WASHINGTON, DC (May 20, 2024): Together with a coalition of public interest organizations, Southeastern Legal Foundation (SLF) filed an amicus curiae brief with the United States Supreme Court supporting a group of parents challenging Boston Public Schools’ (BPS) admissions policy that uses unconstitutional racial balancing to achieve a desired racial outcome in 7th through 12th grade classes. The parent group, Boston Parent Coalition, is represented by Pacific Legal Foundation and is asking the Court to take up their case and strike down the policy as a violation of the Constitution’s equal protection mandate.
Boston Public Schools (BPS) traditionally used a merit-based system to grant admission to its three prestigious “Exam Schools.” But in 2019, BPS made an about-face and changed its admissions policy to achieve a desired outcome in the racial composition of the student body. BPS implemented a new ZIP code quota, setting aside seats in each class based on applicants’ ZIP codes rather than merit alone, with the goal of altering the racial makeup of its classes.

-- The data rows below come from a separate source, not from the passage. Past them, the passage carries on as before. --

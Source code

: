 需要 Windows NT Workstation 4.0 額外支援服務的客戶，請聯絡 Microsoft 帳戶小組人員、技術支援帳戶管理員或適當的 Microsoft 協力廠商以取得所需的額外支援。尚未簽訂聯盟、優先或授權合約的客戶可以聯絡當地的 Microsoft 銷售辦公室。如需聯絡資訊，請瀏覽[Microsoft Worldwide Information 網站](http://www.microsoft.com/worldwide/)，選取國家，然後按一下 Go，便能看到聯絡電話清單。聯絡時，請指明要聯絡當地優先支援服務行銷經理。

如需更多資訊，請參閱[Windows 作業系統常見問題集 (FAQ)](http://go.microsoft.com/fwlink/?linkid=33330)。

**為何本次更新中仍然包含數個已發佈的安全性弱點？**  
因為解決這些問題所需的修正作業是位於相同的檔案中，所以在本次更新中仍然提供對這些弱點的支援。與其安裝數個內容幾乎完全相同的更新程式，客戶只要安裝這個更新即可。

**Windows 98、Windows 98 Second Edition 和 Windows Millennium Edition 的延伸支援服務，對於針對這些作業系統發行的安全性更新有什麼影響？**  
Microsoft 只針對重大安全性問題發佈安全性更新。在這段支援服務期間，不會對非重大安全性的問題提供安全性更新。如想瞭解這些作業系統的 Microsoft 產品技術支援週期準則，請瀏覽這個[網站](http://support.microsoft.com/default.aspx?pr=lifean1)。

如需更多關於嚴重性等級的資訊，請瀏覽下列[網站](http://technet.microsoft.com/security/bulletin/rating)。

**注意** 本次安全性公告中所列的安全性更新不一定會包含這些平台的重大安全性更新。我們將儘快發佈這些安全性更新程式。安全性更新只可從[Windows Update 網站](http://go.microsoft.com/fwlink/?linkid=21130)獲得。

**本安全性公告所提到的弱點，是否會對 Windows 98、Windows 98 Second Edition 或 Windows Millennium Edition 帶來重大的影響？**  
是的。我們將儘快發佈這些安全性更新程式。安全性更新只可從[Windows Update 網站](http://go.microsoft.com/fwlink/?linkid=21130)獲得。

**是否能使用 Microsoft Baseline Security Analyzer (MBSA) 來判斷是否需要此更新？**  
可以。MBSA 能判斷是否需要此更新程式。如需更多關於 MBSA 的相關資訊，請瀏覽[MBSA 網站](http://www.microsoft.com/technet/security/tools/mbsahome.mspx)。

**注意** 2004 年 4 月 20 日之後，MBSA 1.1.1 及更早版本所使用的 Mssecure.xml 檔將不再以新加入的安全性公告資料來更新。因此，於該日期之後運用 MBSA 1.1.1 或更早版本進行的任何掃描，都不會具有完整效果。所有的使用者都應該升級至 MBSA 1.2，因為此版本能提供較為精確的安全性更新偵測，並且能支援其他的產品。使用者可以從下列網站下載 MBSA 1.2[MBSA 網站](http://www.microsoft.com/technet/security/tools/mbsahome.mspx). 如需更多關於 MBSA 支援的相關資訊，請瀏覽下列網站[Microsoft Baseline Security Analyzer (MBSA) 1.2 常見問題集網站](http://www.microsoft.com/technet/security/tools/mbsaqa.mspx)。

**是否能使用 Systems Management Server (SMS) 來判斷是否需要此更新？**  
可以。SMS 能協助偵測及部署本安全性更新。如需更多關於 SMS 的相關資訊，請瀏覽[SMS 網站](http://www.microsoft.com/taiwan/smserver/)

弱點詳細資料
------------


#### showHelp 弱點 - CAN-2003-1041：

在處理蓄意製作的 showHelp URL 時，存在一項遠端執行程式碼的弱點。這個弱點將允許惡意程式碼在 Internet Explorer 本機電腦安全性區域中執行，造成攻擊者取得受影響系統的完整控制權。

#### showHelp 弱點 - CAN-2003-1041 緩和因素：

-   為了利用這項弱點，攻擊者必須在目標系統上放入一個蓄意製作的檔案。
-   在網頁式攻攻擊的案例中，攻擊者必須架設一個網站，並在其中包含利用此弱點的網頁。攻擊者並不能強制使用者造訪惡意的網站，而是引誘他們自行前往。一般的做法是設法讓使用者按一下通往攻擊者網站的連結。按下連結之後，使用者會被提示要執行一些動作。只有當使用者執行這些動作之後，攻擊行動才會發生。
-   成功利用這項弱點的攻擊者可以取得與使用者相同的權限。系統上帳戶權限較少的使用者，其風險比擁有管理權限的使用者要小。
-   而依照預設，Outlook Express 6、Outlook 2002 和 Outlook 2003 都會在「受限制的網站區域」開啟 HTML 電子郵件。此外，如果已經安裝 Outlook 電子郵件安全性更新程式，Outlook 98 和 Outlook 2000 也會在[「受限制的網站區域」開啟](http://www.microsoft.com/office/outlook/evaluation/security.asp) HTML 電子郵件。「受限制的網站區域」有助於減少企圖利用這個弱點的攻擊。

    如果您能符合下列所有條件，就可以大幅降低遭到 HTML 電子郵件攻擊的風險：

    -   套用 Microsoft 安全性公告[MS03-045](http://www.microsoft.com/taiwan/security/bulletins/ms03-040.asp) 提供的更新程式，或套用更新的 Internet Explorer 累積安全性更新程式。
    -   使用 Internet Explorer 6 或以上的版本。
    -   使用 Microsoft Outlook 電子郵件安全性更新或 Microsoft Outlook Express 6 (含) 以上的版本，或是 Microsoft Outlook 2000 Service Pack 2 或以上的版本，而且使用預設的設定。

In their brief, SLF and amici explain that although the ZIP code policy may seem neutral on its face at first, statements and discussions by BPS showed that it implemented the policy with an overtly discriminatory intent: to socially engineer its classes based on skin color. Such racial balancing violates the Equal Protection Clause of the Constitution, as the Supreme Court held in its recent decision, Students for Fair Admissions v. Harvard.
SLF Director of Legal Initiatives Cece O’Leary states, “The only way to end racial discrimination is to stop discriminating on the basis of race. It is shocking that K-12 schools are doing everything in their power to control the racial makeup of their classes at the expense of merit, even in light of the Court’s recent ruling that racial balancing in college admissions is unconstitutional. We are hopeful that the Supreme Court will take up this case and hold that ZIP code quotas are just as unconstitutional as asking applicants to check their race on a box.”